The stock marked plummeted on Tuesday with Nasdaq down near 4 percent. This is scary for many investors around the world. More scary is a quick look at the 2-year note that dropped more than 26 percent.
The wide spread between the 2-year note and the 10-year note is around 10 basis points which is the flattest since 2007. Bond prices move in the opposite direction of yields, and the spread between the 3-year note and the 5-year note have already inverted. 1-year note and 10-year isn`t near at all.
In a normal situation, the short-term bills yields less than the long-term bills, which means that investors expect a lower return when their money is tied up for a shorter period like 1,2 or 3-year notes. Investors require a higher yield to give them more return on a long-term investment.
If investors have little confidence in the near-term economy, the yield curve inverts. Investors demand more yield for a short-term investment than for a long-term one. They belive the near-term as riskier than the long-term.
In a situation like that, investors would prefer to buy long-term bonds and tie up their money for years in the long run even though they receive lower yields. The reason why investors do that is because they believe the economy is getting worse in the near-term.
An inverted yield curve is most worrying when it occurs with Treasury yields and that`s when yields on short-term Treasury bills, notes and bonds are higher than long-term yields. During healthy economic growth, the yield on a 30-year bond will be three pints higher than the yield on a three-month bill.
The reason why the short-term bill decline and makes an inverted yield curve is that investors believe they will make more by holding onto a longer-term bill than a short one. They think they need to reinvest in a short-term bill a few months any way.
If investors think that the economy is slowing and the recession is coming, they expect the value of the short-term bills to plunge in a short period of time. When the economy slows down, the FED lowers the Fed funds rate, and the short-term Treasury bill yields track the fed funds rate.
It is when the demand for long-term bills goes up that the demand for the short-terms bills goes down. Then the yield for short-terms bills goes up while the yield for the long-term bills goes down, and that`s whats happening now.
For example,when the yield on short-term Treasury’s rises higher than the yield on long-term bonds is where the yield curve inverts. The Treasury yield curve inverted for the first time since the recession. The 3-year note was higher than the 5-year note. Investors are saying that the economy is better in five years than in three years.
President Trump is disappointed when it comes to the FED`s descision to raise the rates which is going to raise to about 3,5 percent in 2020. Mr Trump and investors are worried it could trigger an economic slowdown in three years if the rates is too high.

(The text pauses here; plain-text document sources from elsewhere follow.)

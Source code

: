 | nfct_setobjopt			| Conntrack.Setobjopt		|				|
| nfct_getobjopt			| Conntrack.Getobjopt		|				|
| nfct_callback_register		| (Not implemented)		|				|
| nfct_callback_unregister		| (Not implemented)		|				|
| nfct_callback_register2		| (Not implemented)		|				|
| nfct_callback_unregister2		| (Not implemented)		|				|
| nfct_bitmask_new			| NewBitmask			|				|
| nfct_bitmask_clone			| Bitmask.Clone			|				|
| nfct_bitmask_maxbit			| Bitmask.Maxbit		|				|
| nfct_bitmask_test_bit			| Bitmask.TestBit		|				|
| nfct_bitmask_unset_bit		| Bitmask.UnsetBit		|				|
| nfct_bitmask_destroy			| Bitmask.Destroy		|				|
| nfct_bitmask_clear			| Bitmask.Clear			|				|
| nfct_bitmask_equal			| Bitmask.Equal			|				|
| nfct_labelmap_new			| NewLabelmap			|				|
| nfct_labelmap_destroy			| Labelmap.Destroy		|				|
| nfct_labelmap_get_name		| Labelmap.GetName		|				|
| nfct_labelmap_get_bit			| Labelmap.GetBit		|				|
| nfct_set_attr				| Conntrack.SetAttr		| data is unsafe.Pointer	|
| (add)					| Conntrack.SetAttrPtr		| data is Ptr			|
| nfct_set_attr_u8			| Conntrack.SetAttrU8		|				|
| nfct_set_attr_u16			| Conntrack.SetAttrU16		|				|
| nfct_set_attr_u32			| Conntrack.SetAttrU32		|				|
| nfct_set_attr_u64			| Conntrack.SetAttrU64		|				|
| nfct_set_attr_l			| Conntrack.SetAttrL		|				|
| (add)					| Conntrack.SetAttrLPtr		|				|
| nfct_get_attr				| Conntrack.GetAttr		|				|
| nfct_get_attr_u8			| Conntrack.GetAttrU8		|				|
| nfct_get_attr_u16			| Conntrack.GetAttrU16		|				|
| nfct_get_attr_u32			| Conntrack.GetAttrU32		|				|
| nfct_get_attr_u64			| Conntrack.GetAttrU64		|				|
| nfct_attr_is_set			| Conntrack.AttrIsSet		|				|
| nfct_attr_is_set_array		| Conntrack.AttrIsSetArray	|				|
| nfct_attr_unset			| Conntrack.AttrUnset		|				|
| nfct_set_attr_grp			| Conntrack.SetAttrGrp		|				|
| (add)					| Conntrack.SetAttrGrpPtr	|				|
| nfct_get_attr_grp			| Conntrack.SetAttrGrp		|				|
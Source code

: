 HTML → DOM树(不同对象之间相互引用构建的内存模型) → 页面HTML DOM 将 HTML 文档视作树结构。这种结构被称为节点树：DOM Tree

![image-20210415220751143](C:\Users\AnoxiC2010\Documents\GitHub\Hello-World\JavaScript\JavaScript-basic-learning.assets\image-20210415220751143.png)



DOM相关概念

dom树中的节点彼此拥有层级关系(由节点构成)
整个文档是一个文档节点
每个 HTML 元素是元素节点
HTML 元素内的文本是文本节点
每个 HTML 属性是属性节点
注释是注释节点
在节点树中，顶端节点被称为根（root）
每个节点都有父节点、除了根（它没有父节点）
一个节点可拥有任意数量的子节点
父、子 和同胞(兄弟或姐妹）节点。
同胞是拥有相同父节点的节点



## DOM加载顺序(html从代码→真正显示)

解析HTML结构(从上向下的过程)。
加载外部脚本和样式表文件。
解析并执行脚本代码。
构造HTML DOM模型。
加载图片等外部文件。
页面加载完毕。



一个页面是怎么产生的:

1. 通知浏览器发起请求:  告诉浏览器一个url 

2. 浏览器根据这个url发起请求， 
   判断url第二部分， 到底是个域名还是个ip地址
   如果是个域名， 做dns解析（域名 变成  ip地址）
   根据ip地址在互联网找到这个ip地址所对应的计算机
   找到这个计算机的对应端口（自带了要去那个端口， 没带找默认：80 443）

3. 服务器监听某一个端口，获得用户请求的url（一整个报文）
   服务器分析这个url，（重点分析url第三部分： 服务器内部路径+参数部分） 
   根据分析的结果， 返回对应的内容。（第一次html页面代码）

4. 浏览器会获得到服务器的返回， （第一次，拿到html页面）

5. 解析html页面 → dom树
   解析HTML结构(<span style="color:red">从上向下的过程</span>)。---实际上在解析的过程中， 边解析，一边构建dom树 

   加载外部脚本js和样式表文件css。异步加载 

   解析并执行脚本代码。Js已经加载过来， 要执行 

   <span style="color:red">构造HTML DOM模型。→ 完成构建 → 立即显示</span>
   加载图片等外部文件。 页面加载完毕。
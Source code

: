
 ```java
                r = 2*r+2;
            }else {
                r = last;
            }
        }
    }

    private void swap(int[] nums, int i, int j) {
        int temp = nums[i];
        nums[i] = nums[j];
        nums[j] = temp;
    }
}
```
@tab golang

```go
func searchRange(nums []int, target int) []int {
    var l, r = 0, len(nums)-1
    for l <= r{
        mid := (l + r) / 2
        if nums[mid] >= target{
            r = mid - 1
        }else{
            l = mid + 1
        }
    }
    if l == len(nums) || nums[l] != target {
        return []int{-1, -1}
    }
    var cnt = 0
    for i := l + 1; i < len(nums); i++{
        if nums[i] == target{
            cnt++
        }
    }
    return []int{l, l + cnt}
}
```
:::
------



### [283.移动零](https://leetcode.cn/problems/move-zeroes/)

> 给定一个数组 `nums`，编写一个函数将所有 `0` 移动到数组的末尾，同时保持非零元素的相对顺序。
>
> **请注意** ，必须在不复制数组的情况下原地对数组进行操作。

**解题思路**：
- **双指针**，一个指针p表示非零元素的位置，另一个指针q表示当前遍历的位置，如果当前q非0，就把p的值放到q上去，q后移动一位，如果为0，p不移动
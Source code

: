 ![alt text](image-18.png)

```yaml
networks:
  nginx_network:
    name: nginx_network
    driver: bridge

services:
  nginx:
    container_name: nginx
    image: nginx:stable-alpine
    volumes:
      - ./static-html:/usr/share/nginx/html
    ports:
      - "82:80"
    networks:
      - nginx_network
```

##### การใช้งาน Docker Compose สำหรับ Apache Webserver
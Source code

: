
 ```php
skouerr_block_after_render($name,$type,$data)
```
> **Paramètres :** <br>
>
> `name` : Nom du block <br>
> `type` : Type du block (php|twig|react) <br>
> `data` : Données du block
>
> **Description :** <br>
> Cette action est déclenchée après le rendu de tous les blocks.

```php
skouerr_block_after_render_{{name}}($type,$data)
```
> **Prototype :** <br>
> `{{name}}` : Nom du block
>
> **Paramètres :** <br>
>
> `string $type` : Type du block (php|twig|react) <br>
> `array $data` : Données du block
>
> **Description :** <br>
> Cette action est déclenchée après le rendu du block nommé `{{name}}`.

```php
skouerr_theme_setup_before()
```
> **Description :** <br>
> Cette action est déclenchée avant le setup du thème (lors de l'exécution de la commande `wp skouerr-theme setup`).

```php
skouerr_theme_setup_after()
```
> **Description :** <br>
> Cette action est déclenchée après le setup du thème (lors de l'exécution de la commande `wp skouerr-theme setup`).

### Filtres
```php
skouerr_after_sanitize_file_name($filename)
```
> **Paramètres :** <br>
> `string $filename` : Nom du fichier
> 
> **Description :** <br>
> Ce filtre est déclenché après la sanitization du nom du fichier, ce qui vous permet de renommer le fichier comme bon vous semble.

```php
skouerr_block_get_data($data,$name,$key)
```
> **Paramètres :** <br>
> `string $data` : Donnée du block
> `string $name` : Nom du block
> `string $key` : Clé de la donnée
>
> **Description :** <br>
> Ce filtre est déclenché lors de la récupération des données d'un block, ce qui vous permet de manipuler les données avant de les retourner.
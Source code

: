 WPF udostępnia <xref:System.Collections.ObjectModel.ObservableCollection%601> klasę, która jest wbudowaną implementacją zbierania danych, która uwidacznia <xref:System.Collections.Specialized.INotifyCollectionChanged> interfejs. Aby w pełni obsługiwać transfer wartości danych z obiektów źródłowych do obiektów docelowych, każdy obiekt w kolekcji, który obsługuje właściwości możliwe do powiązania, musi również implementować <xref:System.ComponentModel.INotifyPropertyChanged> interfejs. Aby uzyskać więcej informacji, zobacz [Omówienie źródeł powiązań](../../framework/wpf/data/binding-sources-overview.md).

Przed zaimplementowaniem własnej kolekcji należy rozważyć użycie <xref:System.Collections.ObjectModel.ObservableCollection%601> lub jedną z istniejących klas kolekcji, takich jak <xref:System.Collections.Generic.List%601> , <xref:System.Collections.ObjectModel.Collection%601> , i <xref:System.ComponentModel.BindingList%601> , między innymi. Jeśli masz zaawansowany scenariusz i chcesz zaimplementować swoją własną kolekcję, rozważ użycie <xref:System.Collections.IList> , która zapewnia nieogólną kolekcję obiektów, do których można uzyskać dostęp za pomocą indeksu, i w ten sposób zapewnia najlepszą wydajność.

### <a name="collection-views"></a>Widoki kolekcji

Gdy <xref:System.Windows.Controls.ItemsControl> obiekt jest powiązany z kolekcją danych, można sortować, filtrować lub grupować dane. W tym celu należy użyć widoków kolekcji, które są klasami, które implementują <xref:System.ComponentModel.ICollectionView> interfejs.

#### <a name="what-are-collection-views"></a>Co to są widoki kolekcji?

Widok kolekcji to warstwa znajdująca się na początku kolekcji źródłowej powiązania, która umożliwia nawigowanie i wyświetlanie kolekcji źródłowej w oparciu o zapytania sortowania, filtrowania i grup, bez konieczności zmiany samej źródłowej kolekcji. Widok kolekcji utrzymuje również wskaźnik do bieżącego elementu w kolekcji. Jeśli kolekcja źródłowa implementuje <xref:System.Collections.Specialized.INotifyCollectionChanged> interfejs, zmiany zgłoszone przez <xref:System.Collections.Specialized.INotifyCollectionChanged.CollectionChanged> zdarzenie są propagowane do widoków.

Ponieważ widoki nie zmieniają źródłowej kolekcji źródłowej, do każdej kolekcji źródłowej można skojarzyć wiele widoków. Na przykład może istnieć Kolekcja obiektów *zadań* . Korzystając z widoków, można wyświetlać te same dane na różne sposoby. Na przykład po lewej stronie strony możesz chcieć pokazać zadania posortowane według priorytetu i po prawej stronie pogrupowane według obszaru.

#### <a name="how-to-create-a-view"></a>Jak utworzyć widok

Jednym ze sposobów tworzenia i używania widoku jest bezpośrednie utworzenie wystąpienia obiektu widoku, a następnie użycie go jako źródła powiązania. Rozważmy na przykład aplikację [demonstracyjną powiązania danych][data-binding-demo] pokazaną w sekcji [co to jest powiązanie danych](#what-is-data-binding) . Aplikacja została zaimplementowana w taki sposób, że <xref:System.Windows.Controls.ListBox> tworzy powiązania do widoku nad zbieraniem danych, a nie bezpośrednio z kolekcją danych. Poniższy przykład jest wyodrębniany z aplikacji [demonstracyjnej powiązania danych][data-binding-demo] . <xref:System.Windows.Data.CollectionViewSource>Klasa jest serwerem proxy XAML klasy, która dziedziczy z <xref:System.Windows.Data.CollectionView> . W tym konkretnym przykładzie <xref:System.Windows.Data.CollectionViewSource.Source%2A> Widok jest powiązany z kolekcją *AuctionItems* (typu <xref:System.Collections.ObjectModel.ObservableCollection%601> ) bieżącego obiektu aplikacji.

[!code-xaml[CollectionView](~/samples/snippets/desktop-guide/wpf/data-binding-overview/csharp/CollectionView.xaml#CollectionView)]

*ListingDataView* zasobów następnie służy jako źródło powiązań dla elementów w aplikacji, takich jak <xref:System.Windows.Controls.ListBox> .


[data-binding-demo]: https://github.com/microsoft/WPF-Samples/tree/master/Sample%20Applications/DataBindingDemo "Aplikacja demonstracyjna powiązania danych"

This small inversion is probably temporary, but if it continues to grow bigger, we can be thrown into a recession. The current fed funds rate determines the outlook of the U.S economy, and people should never ignore an inverted yield curve. Just take a look at the history.
In June 2007, the yield curve was on the brink and went back and forth, between inverted and flat yield curve. The Fed reacted too late and lowered the fed funds rate ten times until it reached zero by the end of 2008.
The yield curve was no longer inverted but it was too late, and we know the rest of the story; The economy went into the worst recession since the Great Depression. This is just a reminder.